Mundo
Os donos da rua
As gangues controlam a capital, impõem a renúncia do primeiro-ministro e vão decidir o futuro político do país


Impedido de voltar ao país, o primeiro-ministro do Haiti, Ariel Henry, não resistiu às pressões, internas e externas, e apresentou na segunda-feira 11 sua renúncia. De Porto Rico, onde está “exilado” desde 5 de março, Henry fez um discurso à nação por meio das redes sociais. “Nenhum sacrifício é grande demais”, afirmou. “Quero agradecer ao povo haitiano pela oportunidade que me deu de servir com integridade, sabedoria e honestidade. Precisamos de paz, estabilidade, desenvolvimento duradouro”. A entrega formal do poder, avançou o premier, se dará após a conclusão de “assuntos atuais”, a criação de um conselho de transição e nomeação de um chefe interino de governo.
Paz e estabilidade é tudo o que Henry não deve, nem nunca pode oferecer. Ao contrário. A onda de violência e as guerras de gangues começaram em 28 de fevereiro, em resposta à tentativa do primeiro-ministro de permanecer no poder até 2025, contra um acordo firmado pelas principais forças políticas em 2022, que previa eleições gerais no mês passado.

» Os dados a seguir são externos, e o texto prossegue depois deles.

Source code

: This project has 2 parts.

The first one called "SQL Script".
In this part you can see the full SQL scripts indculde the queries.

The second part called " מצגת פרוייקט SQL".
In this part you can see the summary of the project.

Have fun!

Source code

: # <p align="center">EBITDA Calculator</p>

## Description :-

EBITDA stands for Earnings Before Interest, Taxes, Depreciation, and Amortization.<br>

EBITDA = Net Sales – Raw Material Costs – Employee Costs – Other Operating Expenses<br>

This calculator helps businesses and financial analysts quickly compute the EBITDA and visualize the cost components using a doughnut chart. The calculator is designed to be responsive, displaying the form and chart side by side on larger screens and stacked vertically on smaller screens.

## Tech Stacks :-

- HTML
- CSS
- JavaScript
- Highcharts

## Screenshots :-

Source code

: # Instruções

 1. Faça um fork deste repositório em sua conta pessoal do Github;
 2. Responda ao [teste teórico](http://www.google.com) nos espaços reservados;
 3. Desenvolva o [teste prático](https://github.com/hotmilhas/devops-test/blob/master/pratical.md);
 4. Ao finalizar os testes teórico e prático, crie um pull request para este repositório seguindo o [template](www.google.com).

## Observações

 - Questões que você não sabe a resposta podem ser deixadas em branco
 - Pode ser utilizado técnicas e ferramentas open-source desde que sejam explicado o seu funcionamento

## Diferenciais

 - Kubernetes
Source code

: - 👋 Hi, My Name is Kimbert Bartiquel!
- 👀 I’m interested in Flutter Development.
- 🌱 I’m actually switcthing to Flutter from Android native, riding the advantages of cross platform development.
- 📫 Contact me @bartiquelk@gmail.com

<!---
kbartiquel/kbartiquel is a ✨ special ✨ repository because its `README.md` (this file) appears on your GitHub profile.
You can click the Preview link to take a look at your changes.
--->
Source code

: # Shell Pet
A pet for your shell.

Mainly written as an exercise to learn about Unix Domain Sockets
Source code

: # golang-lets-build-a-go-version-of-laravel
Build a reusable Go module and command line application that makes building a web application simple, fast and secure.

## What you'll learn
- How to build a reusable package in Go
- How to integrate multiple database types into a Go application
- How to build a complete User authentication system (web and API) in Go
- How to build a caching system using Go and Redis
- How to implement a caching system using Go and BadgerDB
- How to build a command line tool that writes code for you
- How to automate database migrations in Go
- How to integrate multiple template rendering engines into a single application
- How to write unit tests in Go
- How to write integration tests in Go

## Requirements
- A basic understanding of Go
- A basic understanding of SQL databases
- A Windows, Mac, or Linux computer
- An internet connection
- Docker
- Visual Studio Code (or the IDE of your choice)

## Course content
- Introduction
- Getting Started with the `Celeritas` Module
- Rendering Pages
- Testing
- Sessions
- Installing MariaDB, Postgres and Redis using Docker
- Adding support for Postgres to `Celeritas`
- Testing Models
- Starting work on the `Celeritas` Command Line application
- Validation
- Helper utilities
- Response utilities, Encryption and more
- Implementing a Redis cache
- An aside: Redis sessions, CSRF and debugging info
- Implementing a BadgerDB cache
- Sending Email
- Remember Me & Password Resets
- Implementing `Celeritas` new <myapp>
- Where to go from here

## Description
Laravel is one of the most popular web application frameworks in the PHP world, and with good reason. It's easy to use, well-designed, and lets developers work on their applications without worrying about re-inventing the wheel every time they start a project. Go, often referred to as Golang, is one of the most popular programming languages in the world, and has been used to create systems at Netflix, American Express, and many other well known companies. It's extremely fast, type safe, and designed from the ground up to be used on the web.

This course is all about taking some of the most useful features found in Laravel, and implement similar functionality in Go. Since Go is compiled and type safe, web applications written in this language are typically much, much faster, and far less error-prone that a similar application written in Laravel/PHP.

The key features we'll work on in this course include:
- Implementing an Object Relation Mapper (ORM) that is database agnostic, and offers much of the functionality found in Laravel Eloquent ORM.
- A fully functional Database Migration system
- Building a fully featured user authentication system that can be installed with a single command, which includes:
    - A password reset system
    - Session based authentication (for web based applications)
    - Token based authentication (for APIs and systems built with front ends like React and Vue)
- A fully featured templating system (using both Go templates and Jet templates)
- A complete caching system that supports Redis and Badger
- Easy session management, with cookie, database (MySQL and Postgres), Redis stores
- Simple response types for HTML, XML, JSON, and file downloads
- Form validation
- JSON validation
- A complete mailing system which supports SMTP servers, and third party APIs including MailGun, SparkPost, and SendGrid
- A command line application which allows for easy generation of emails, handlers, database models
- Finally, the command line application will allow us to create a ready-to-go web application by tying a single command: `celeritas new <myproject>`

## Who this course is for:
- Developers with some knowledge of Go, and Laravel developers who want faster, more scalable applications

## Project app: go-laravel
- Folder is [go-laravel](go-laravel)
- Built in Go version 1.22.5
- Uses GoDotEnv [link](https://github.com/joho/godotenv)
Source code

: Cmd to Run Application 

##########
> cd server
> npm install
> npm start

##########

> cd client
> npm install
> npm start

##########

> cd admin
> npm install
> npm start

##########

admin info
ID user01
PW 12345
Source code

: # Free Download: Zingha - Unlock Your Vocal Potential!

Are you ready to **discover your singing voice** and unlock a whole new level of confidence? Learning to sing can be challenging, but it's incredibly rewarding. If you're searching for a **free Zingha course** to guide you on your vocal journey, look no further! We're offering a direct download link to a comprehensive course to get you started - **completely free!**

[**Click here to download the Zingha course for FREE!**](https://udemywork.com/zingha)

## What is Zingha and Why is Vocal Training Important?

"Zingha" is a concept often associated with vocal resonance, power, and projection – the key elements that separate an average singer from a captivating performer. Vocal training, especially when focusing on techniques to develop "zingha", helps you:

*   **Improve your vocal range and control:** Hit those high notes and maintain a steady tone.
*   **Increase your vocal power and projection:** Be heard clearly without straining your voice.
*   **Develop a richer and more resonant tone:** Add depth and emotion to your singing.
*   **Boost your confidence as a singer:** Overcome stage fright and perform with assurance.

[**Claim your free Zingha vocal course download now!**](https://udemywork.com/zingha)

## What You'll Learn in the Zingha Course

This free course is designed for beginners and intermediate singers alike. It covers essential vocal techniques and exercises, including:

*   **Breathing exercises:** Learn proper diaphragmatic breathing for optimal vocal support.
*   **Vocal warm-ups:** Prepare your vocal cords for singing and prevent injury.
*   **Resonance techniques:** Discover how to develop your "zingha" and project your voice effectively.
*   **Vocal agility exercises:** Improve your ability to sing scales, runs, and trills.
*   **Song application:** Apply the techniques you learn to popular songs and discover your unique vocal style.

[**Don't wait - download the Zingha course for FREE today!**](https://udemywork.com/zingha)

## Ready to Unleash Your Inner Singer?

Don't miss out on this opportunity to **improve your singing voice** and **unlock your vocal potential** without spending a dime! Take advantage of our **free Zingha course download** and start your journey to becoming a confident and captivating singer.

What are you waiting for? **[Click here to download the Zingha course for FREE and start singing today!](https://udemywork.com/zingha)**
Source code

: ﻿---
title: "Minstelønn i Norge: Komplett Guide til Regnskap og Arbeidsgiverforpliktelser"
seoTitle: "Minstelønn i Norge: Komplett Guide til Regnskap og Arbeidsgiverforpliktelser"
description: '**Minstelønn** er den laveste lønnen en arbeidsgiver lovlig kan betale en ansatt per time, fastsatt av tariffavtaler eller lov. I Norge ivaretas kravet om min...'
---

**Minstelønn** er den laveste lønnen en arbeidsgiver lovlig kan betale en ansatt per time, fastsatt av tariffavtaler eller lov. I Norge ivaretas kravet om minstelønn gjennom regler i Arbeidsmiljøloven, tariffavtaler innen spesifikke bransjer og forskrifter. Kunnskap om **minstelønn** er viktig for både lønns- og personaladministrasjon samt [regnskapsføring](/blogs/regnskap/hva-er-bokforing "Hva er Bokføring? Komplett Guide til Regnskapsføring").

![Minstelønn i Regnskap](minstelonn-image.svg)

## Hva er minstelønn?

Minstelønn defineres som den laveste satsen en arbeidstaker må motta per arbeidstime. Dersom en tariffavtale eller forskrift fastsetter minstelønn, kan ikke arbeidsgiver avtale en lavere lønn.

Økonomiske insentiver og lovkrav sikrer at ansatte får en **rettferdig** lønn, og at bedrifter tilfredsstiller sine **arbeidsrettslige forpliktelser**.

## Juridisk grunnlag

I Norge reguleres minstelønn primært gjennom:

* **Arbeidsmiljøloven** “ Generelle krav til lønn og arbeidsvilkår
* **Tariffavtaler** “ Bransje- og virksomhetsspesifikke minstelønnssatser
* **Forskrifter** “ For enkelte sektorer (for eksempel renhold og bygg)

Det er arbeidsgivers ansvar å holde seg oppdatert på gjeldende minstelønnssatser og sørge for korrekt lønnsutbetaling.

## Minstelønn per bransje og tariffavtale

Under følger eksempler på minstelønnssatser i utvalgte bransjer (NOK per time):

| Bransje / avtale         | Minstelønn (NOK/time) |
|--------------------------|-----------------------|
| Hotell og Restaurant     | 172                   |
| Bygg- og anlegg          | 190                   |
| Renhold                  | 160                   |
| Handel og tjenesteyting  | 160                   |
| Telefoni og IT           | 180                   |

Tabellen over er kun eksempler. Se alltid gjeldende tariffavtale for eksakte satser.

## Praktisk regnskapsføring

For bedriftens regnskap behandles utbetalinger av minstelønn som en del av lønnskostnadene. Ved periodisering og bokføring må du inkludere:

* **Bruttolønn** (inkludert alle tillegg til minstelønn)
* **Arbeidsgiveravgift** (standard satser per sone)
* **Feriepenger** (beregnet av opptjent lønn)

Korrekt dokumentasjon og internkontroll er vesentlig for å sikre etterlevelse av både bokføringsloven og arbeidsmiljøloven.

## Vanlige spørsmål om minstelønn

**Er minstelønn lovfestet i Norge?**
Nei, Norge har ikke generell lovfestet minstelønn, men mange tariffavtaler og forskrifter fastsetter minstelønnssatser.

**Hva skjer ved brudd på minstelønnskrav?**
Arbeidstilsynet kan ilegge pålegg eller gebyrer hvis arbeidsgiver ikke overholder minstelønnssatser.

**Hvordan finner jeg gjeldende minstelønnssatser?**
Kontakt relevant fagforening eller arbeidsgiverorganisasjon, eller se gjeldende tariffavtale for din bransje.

Os haitianos não votam desde 2016. Não há um Parlamento, muito menos um presidente da República. O último chefe de Estado foi Jovenel Moise, assassinado em 2021 por mercenários colombianos. Na mesma segunda-feira da renúncia de Henry, em comunicado, o Conselho de Segurança das Nações Unidas havia apelado a “negociações significativas em prol de eleições livres e justas e a restauração das instituições democráticas o mais rapidamente possível”.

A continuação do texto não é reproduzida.